There is much wisdom in that simple prayer.
Praying thanksgiving is a key means of knowing God and communicating with God. But thanksgiving is more than superficially saying, “Thank you”.
Most of us were also taught as children the obligation of giving thanks. Aunt Susie gives you a birthday present and even if it was officially weird, your mother would ask you, “What do you say?” with an expectation of hearing you utter the magic words.
If we do an obligatory statement of appreciation to God we risk missing the experience of knowing Him. Go back to the “child’s” prayer above. Is God really great? Is God really good? How do you know?
When our thanksgiving is birthed out of awe we have a keen sense of His presence, the fullness of His Person, and in contrast the unworthiness of our receiving benefits or favor from God.

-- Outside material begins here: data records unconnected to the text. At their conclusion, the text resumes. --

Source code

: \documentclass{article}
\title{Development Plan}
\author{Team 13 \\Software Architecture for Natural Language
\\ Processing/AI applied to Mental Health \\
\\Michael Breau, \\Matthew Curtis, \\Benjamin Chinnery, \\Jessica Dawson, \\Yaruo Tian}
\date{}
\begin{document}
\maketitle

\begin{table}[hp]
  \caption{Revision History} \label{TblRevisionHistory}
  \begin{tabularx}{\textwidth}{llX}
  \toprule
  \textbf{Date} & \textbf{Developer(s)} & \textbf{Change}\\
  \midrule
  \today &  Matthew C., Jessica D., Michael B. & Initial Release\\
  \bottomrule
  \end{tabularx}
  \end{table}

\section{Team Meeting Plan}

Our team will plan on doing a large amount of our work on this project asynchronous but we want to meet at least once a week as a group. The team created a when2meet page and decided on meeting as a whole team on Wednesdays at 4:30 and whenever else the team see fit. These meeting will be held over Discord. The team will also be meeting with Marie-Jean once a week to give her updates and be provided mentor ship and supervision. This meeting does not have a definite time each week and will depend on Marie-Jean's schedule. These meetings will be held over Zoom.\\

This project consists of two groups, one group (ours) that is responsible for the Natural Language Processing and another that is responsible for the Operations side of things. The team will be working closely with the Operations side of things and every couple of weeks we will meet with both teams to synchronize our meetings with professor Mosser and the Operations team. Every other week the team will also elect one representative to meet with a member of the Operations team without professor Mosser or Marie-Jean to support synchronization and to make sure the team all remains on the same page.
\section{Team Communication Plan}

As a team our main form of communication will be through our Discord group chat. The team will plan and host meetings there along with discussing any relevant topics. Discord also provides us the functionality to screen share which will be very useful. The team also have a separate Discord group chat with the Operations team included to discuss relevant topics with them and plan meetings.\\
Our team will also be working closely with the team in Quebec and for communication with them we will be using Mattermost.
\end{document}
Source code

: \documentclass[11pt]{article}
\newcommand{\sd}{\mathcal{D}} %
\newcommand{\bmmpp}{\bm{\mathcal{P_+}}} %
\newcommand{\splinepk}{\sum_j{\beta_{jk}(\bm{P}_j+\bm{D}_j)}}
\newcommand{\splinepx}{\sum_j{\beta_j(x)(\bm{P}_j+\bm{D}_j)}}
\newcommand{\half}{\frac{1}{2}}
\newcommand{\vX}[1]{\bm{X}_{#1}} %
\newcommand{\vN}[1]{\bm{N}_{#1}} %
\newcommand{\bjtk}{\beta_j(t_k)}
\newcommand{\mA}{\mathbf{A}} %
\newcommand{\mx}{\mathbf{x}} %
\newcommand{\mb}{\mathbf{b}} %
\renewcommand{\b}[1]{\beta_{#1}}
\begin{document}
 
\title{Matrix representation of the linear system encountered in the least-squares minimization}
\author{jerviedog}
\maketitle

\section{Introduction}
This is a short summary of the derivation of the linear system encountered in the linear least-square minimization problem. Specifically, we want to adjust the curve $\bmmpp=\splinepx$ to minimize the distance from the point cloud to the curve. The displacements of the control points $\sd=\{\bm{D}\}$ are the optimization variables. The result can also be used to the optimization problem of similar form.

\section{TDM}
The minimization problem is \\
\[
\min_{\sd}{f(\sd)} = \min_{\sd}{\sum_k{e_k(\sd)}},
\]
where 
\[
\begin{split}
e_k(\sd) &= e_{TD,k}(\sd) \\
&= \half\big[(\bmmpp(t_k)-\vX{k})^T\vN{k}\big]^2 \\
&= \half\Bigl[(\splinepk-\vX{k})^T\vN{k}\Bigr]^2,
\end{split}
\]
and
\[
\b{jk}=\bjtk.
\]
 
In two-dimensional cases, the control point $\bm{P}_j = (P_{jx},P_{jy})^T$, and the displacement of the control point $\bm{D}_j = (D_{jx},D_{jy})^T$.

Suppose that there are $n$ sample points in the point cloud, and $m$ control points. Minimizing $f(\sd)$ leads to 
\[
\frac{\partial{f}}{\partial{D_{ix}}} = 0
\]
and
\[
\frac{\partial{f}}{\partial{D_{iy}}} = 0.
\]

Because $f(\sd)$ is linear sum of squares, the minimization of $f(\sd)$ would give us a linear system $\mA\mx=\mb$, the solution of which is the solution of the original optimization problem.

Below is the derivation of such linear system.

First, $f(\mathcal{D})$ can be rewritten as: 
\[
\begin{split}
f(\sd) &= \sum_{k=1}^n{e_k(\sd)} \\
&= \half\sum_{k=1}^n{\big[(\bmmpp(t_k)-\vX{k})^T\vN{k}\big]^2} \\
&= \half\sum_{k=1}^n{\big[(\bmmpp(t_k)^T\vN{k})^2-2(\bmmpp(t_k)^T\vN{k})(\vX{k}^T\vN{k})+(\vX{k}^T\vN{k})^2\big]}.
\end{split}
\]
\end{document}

But we live in an “awe-killing” world. The recent movie on Moses went to great lengths to give naturalistic explanations for awesome works of God. We take for granted the awesome splendor of snow-capped mountains, powerful rushing rivers and the stunning beauty of sunsets.
If God is Creator then we learn something of Him when we examine and reflect on creation. God is an artist who loves beauty and shares the joy of His artistry with His friends. And if we notice God’s handiwork we’ve just been nudged by His Spirit to take it in.
When I drive across the floating bridge and squint because the sun is glimmering over Lake Washington with a majestic Mt. Rainier in the backdrop I have to whisper, “Thank you God for letting me live in the Northwest and having eyes to behold this sight and a heart that is alive to Your activity around me.”
In that prayer/conversation I’m not just communicating with God; I’m communing with God; I’m enjoying God; I’m celebrating God. And the marvelous outcome of praying thanksgiving is that the more I do, the more I know and experience God.
In this day, let us practice noticing God, acknowledging God and responding to God with praise and thanksgiving.